The growing financial burden placed on patients makes it difficult for hospitals to collect. This financial challenge is only expected to get worse as:

  • Unemployment rates increase as the U.S. faces a recession
  • The number of uninsured or underinsured increases
  • Costs increase due to inflation
  • The aging population grows sicker

Financial clearance mitigates financial risk to healthcare providers by securing agreements from payers and patients to provide reimbursement for elective and urgent services. This step is critical to realize and maximize third-party reimbursement from payers. Additionally, providers can use information gathered from the patient prior to service to minimize out-of-pocket burdens by presenting financial assistance program options, providing patient counseling, and establishing payment plans.

Identifying the ability to pay helps providers understand where they are most likely to collect payment in the revenue cycle. Financial clearance is an essential part of the early stages of the revenue cycle. It’s also become the part of the revenue cycle that’s the most problematic, which creates the need for an integrated financial clearance program.

What is an Integrated Financial Clearance Program?

AGS’s integrated financial clearance program helps healthcare organizations and providers combat avoidable write-offs and payment delays by consolidating:

  • Price estimation
  • Demographic entry and verification
  • Insurance verification and eligibility
  • Benefit determination
  • Prior authorization and referral management
  • Patient liability identification
  • Medical necessity validation

Integration is beneficial because it:

  • Makes vendor management easier – fewer vendors, fewer frustrations
  • Allows for better accountability because it isolates and addresses problems where they occur
  • Provides better and more visibility via a dashboard, which helps identify where potential roadblocks and backlogs may occur
  • Improves efficiency by eliminating the duplication of work, which helps reduce operating costs
  • Allows for a consistent and streamlined patient experience across service lines

Without integration, financial clearance systems can’t scale.

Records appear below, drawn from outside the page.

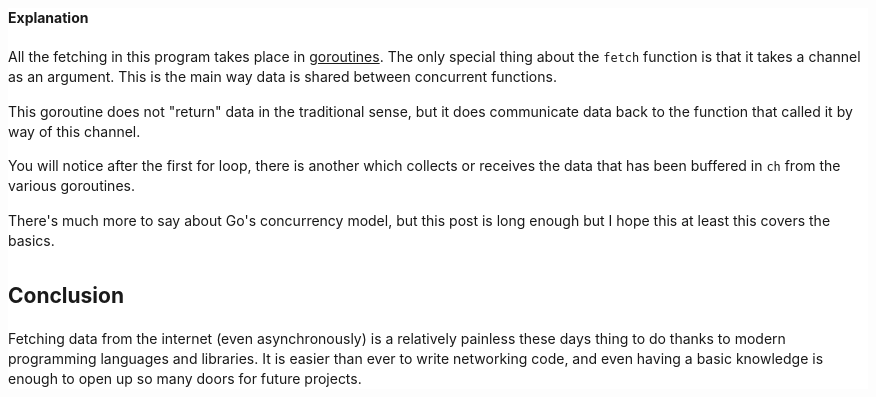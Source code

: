 #### Explanation

All the fetching in this program takes place in [goroutines](https://gobyexample.com/goroutines).
The only special thing about the `fetch` function is that it takes
a channel as an argument. This is the main way data is shared between concurrent
functions.

This goroutine does not "return" data in the traditional sense, but
it does communicate data back to the function that called it by
way of this channel.

You will notice after the first for loop, there is another which
collects or receives the data that has been buffered in `ch` from the various goroutines.

There's much more to say about Go's concurrency model, but this post is long enough
but I hope this at least this covers the basics.

## Conclusion

Fetching data from the internet (even asynchronously) is a relatively painless
these days thing to do thanks to modern programming languages and libraries.
It is easier than ever to write networking code, and even having a basic
knowledge is enough to open up so many doors for future projects.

“AGS helps you leverage and amplify your existing technology or select appropriate partners based on your goals. Additionally, we build bespoke automation to ensure financial clearance information is comprehensive and consolidated, ensuring continuity across the patient experience.”

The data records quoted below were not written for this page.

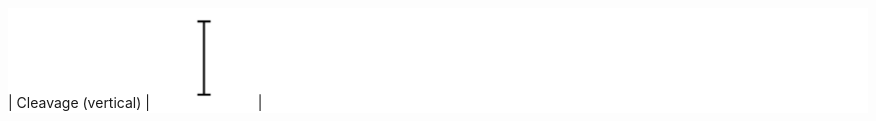 | Cleavage (vertical)      | <img src="./unused/cleavage_vertical.png" width="100" height="100">      |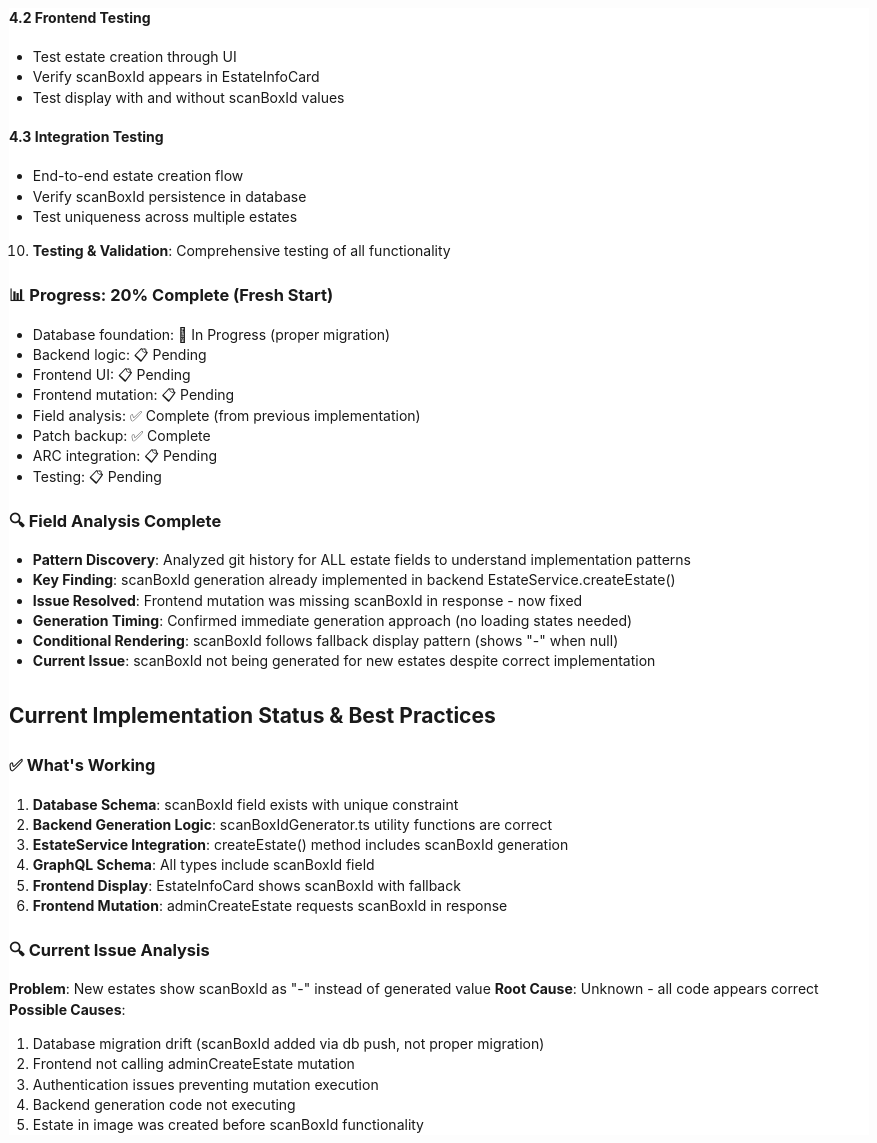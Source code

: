 #### 4.2 Frontend Testing
- Test estate creation through UI
- Verify scanBoxId appears in EstateInfoCard
- Test display with and without scanBoxId values

#### 4.3 Integration Testing
- End-to-end estate creation flow
- Verify scanBoxId persistence in database
- Test uniqueness across multiple estates

10. **Testing & Validation**: Comprehensive testing of all functionality

### 📊 Progress: 20% Complete (Fresh Start)
- Database foundation: 🔄 In Progress (proper migration)
- Backend logic: 📋 Pending
- Frontend UI: 📋 Pending
- Frontend mutation: 📋 Pending
- Field analysis: ✅ Complete (from previous implementation)
- Patch backup: ✅ Complete
- ARC integration: 📋 Pending
- Testing: 📋 Pending

### 🔍 Field Analysis Complete
- **Pattern Discovery**: Analyzed git history for ALL estate fields to understand implementation patterns
- **Key Finding**: scanBoxId generation already implemented in backend EstateService.createEstate()
- **Issue Resolved**: Frontend mutation was missing scanBoxId in response - now fixed
- **Generation Timing**: Confirmed immediate generation approach (no loading states needed)
- **Conditional Rendering**: scanBoxId follows fallback display pattern (shows "-" when null)
- **Current Issue**: scanBoxId not being generated for new estates despite correct implementation

## Current Implementation Status & Best Practices

### ✅ What's Working
1. **Database Schema**: scanBoxId field exists with unique constraint
2. **Backend Generation Logic**: scanBoxIdGenerator.ts utility functions are correct
3. **EstateService Integration**: createEstate() method includes scanBoxId generation
4. **GraphQL Schema**: All types include scanBoxId field
5. **Frontend Display**: EstateInfoCard shows scanBoxId with fallback
6. **Frontend Mutation**: adminCreateEstate requests scanBoxId in response

### 🔍 Current Issue Analysis
**Problem**: New estates show scanBoxId as "-" instead of generated value
**Root Cause**: Unknown - all code appears correct
**Possible Causes**:
1. Database migration drift (scanBoxId added via db push, not proper migration)
2. Frontend not calling adminCreateEstate mutation
3. Authentication issues preventing mutation execution
4. Backend generation code not executing
5. Estate in image was created before scanBoxId functionality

Addressing the Front-End of the Revenue Cycle

Consider the following:

  • Since the onset of COVID-19, medical claim denials have risen 11% nationally
  • Half of all denials are caused by front-end revenue cycle issues
  • Registration/eligibility, authorization, and service not covered are the leading causes of front-end denials
  • Registration/eligibility has been a leading cause of denials since 2016, representing about 27% of denials
  • 86% of denials are preventable

Implementing preventative practices prior to patient visits can help providers reduce the likelihood of denied claims. The main reasons for denial include:

  • No Prior Authorization Obtained – Nonstandard authorization processes bring additional barriers to accuracy and completion in addition to the growing clinical requirements for service.  Leveraging payor websites, 3rd party technology, and bespoke automation help to simplify both the determination and submission of prior authorizations, a denial which has little to no mercy in rectifying post services are rendered.
  • Missing or Incorrect Information – Validate insurance information, patient names, subscriber IDs, and service codes on medical claims. Leaving just one field blank on a claim form can trigger a denial.
  • Outdated Insurance Information – Verify that you have updated insurance cards on file so claims can be processed quickly.
  • Services Not Covered – Validate patient coverage beyond eligibility to ensure the services scheduled are covered under the patient’s specific plan. Clarifying benefits helps you and your patient understand the final costs.
  • Not Medically Necessary – Upfront edits created by analyzed denial data and provider rules enable visibility to providers on what is not meeting medical necessity prior to services being rendered, driving better provider documentation or adjustment of treatment as appropriate.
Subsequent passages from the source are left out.